Tidak lama setelah kudengar mobil Mom meninggalkan halaman rumah, kuputuskan untuk turun dan melihat Jerry. Benar, ia memang tidur di sofa ruang tamu. Ia tampak sangat kelelahan, seperti kata Mom. Jadi aku membiarkannya.

Telepon berdering. Aku berjalan pelan menghampiri.

"Halo?"

"Ya, halo. Siapa ini?" tanyaku pada seorang pria yang meneleponku.

"Ini Charly. Apa ini Patricia?" tanyanya lagi.

"Hm-mmh," jawabku singkat. Charly? Tahu nomorku dari mana?

"Aku ada firasat ayah sedang datang untuk mencarimu.
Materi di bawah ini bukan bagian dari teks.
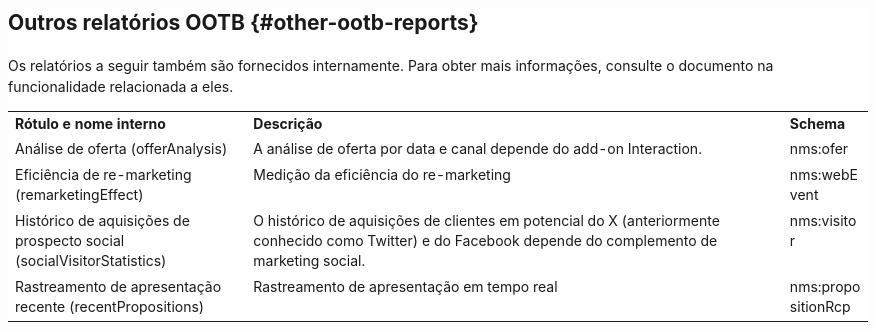 ## Outros relatórios OOTB {#other-ootb-reports}

Os relatórios a seguir também são fornecidos internamente. Para obter mais informações, consulte o documento na funcionalidade relacionada a eles.

<table> 
 <tbody> 
  <tr> 
   <td> <strong>Rótulo e nome interno</strong><br /> </td> 
   <td> <strong>Descrição</strong><br /> </td> 
   <td> <strong>Schema</strong><br /> </td> 
  </tr> 
  <tr> 
   <td> Análise de oferta (offerAnalysis)<br /> </td> 
   <td> A análise de oferta por data e canal depende do add-on Interaction.<br /> </td> 
   <td> nms:ofer<br /> </td> 
  </tr> 
  <tr> 
   <td> Eficiência de re-marketing (remarketingEffect)<br /> </td> 
   <td> Medição da eficiência do re-marketing<br /> </td> 
   <td> nms:webEvent<br /> </td> 
  </tr> 
  <tr> 
   <td> Histórico de aquisições de prospecto social (socialVisitorStatistics)<br /> </td> 
   <td> O histórico de aquisições de clientes em potencial do X (anteriormente conhecido como Twitter) e do Facebook depende do complemento de marketing social.<br /> </td> 
   <td> nms:visitor<br /> </td> 
  </tr> 
  <tr> 
   <td> Rastreamento de apresentação recente (recentPropositions)<br /> </td> 
   <td> Rastreamento de apresentação em tempo real<br /> </td> 
   <td> nms:propositionRcp<br /> </td> 
  </tr> 
 </tbody> 
</table>
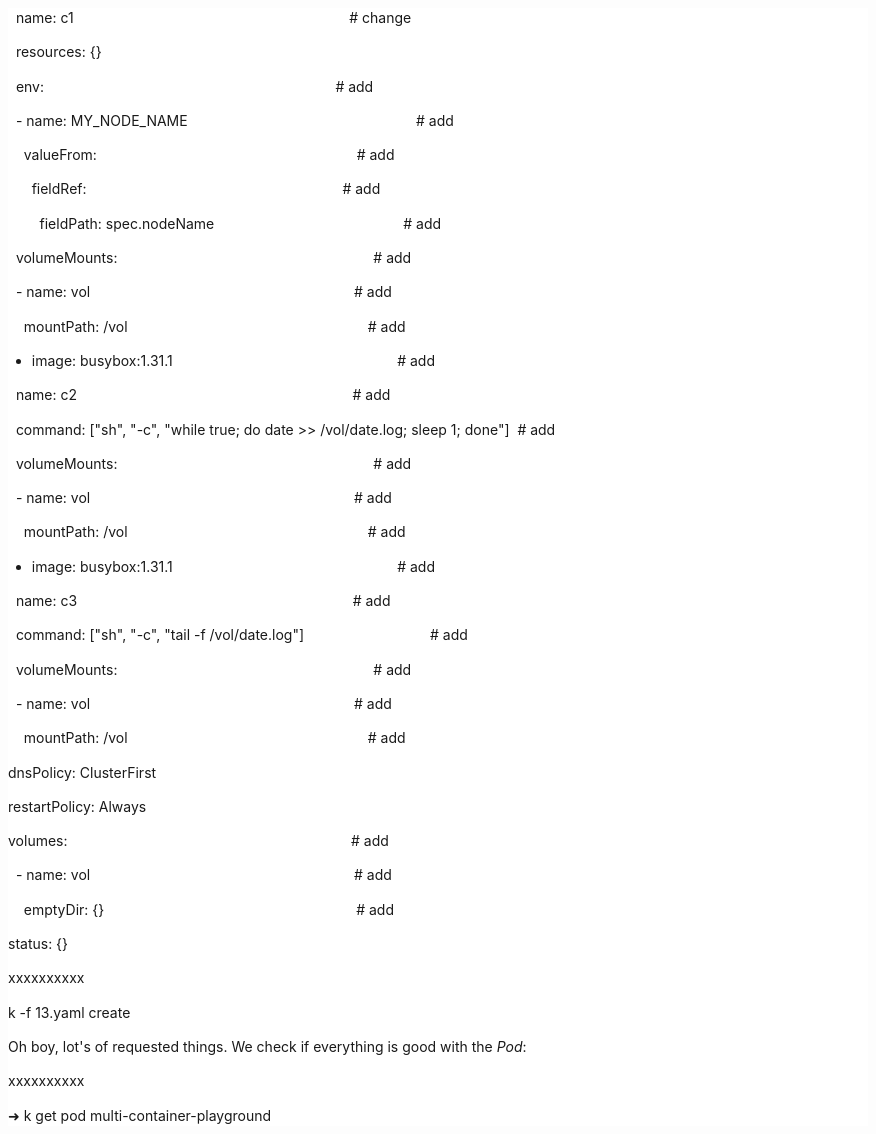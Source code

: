     name: c1                                                                      \# change

    resources: {}

    env:                                                                          \# add

    - name: MY\_NODE\_NAME                                                          \# add

      valueFrom:                                                                  \# add

        fieldRef:                                                                 \# add

          fieldPath: spec.nodeName                                                \# add

    volumeMounts:                                                                 \# add

    - name: vol                                                                   \# add

      mountPath: /vol                                                             \# add

  - image: busybox:1.31.1                                                         \# add

    name: c2                                                                      \# add

    command: \["sh", "-c", "while true; do date >> /vol/date.log; sleep 1; done"\]  \# add

    volumeMounts:                                                                 \# add

    - name: vol                                                                   \# add

      mountPath: /vol                                                             \# add

  - image: busybox:1.31.1                                                         \# add

    name: c3                                                                      \# add

    command: \["sh", "-c", "tail -f /vol/date.log"\]                                \# add

    volumeMounts:                                                                 \# add

    - name: vol                                                                   \# add

      mountPath: /vol                                                             \# add

  dnsPolicy: ClusterFirst

  restartPolicy: Always

  volumes:                                                                        \# add

    - name: vol                                                                   \# add

      emptyDir: {}                                                                \# add

status: {}

xxxxxxxxxx

k \-f 13.yaml create

Oh boy, lot's of requested things. We check if everything is good with the _Pod_:

xxxxxxxxxx

➜ k get pod multi-container-playground
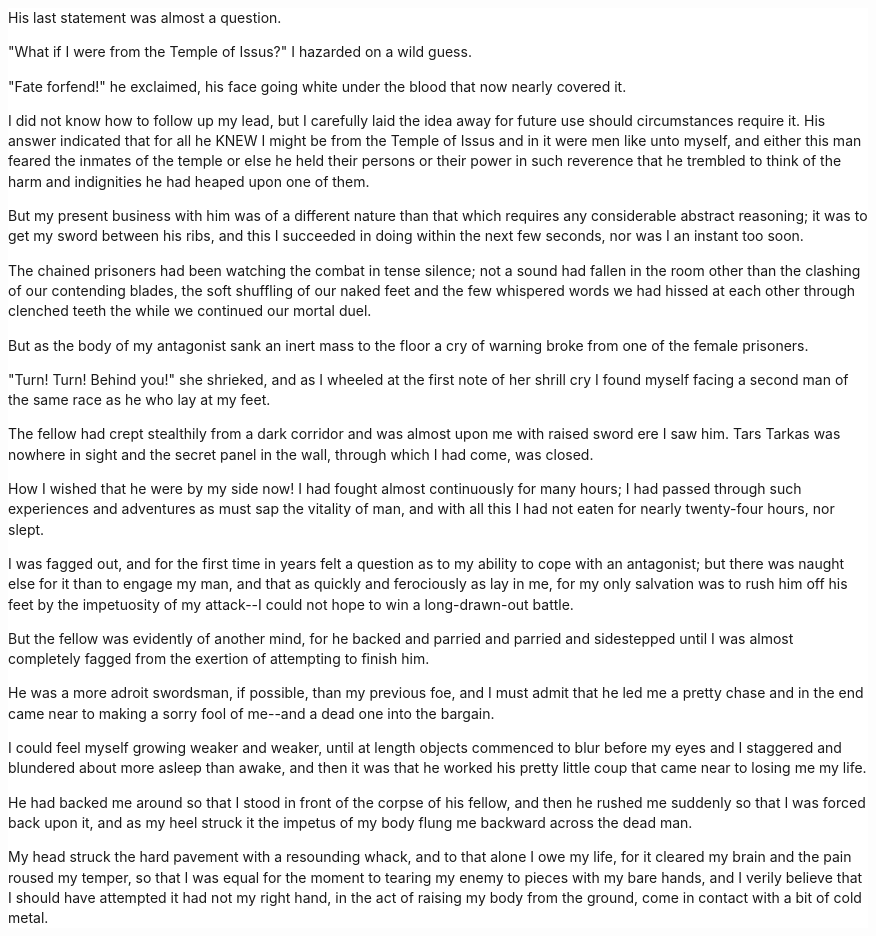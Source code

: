 His last statement was almost a question.

"What if I were from the Temple of Issus?" I hazarded on a wild guess.

"Fate forfend!" he exclaimed, his face going white under the blood that now nearly covered it.

I did not know how to follow up my lead, but I carefully laid the idea away for future use should circumstances require it. His answer indicated that for all he KNEW I might be from the Temple of Issus and in it were men like unto myself, and either this man feared the inmates of the temple or else he held their persons or their power in such reverence that he trembled to think of the harm and indignities he had heaped upon one of them.

But my present business with him was of a different nature than that which requires any considerable abstract reasoning; it was to get my sword between his ribs, and this I succeeded in doing within the next few seconds, nor was I an instant too soon.

The chained prisoners had been watching the combat in tense silence; not a sound had fallen in the room other than the clashing of our contending blades, the soft shuffling of our naked feet and the few whispered words we had hissed at each other through clenched teeth the while we continued our mortal duel.

But as the body of my antagonist sank an inert mass to the floor a cry of warning broke from one of the female prisoners.

"Turn! Turn! Behind you!" she shrieked, and as I wheeled at the first note of her shrill cry I found myself facing a second man of the same race as he who lay at my feet.

The fellow had crept stealthily from a dark corridor and was almost upon me with raised sword ere I saw him. Tars Tarkas was nowhere in sight and the secret panel in the wall, through which I had come, was closed.

How I wished that he were by my side now! I had fought almost continuously for many hours; I had passed through such experiences and adventures as must sap the vitality of man, and with all this I had not eaten for nearly twenty-four hours, nor slept.

I was fagged out, and for the first time in years felt a question as to my ability to cope with an antagonist; but there was naught else for it than to engage my man, and that as quickly and ferociously as lay in me, for my only salvation was to rush him off his feet by the impetuosity of my attack--I could not hope to win a long-drawn-out battle.

But the fellow was evidently of another mind, for he backed and parried and parried and sidestepped until I was almost completely fagged from the exertion of attempting to finish him.

He was a more adroit swordsman, if possible, than my previous foe, and I must admit that he led me a pretty chase and in the end came near to making a sorry fool of me--and a dead one into the bargain.

I could feel myself growing weaker and weaker, until at length objects commenced to blur before my eyes and I staggered and blundered about more asleep than awake, and then it was that he worked his pretty little coup that came near to losing me my life.

He had backed me around so that I stood in front of the corpse of his fellow, and then he rushed me suddenly so that I was forced back upon it, and as my heel struck it the impetus of my body flung me backward across the dead man.

My head struck the hard pavement with a resounding whack, and to that alone I owe my life, for it cleared my brain and the pain roused my temper, so that I was equal for the moment to tearing my enemy to pieces with my bare hands, and I verily believe that I should have attempted it had not my right hand, in the act of raising my body from the ground, come in contact with a bit of cold metal.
Aku perlu membawamu ke tempat lain, Patricia."

"Tapi-" kalimatku menggantung.
Sambungan telepon berakhir begitu saja. Itu bukan aku tapi Charly.

Aku gemetaran setengah mati hanya untuk meletakkan gagang telepon itu kembali ke tempatnya semula. Aku panik dan berjalan cepat menaiki tangga menuju kamarku. Aku akan berkemas, tidak peduli apa pun di sini. Aku harus pergi. Sumpah aku takut setengah mati. Seorang malaikat maut sedang bergerak kemari! Untuk menangkapku!